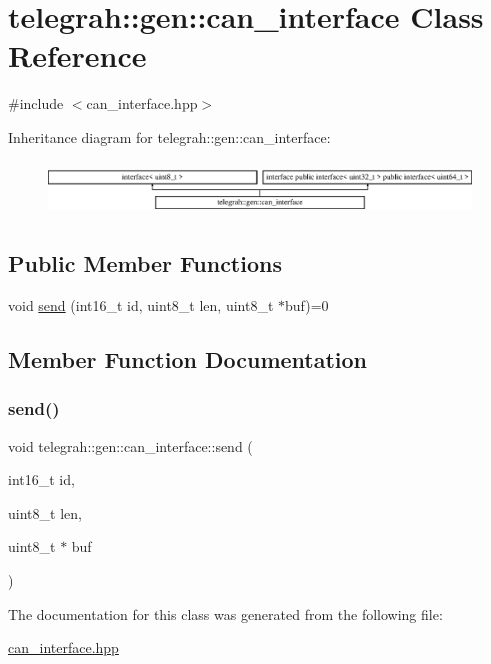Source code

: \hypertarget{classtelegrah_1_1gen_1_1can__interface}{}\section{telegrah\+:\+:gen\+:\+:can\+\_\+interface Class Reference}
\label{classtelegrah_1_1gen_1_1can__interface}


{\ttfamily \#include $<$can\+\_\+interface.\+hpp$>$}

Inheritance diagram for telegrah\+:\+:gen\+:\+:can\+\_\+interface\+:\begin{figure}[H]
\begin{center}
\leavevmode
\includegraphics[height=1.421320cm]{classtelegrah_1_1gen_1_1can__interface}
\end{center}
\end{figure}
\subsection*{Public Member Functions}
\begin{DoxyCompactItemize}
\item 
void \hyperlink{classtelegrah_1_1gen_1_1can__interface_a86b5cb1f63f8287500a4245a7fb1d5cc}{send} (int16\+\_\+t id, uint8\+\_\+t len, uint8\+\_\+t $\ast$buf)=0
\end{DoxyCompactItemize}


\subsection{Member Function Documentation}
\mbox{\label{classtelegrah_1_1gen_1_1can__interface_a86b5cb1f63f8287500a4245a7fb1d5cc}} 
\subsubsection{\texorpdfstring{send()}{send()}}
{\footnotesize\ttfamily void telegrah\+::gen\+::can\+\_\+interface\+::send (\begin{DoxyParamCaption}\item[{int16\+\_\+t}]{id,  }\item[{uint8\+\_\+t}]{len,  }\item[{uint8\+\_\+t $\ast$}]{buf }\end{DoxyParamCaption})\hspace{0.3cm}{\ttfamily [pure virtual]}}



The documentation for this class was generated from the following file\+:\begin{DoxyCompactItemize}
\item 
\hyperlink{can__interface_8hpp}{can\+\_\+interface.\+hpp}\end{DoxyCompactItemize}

^^^^

WHAT YOU SHOULD DO
For your answer, write out the data exactly and drop every picture.

SOLUTION
Source code

: \hypertarget{classtelegrah_1_1gen_1_1can__interface}{}\section{telegrah\+:\+:gen\+:\+:can\+\_\+interface Class Reference}
\label{classtelegrah_1_1gen_1_1can__interface}


{\ttfamily \#include $<$can\+\_\+interface.\+hpp$>$}

Inheritance diagram for telegrah\+:\+:gen\+:\+:can\+\_\+interface\+:\begin{figure}[H]
\begin{center}
\leavevmode
\includegraphics[height=1.421320cm]{classtelegrah_1_1gen_1_1can__interface}
\end{center}
\end{figure}
\subsection*{Public Member Functions}
\begin{DoxyCompactItemize}
\item 
void \hyperlink{classtelegrah_1_1gen_1_1can__interface_a86b5cb1f63f8287500a4245a7fb1d5cc}{send} (int16\+\_\+t id, uint8\+\_\+t len, uint8\+\_\+t $\ast$buf)=0
\end{DoxyCompactItemize}


\subsection{Member Function Documentation}
\mbox{\label{classtelegrah_1_1gen_1_1can__interface_a86b5cb1f63f8287500a4245a7fb1d5cc}} 
\subsubsection{\texorpdfstring{send()}{send()}}
{\footnotesize\ttfamily void telegrah\+::gen\+::can\+\_\+interface\+::send (\begin{DoxyParamCaption}\item[{int16\+\_\+t}]{id,  }\item[{uint8\+\_\+t}]{len,  }\item[{uint8\+\_\+t $\ast$}]{buf }\end{DoxyParamCaption})\hspace{0.3cm}{\ttfamily [pure virtual]}}



The documentation for this class was generated from the following file\+:\begin{DoxyCompactItemize}
\item 
\hyperlink{can__interface_8hpp}{can\+\_\+interface.\+hpp}\end{DoxyCompactItemize}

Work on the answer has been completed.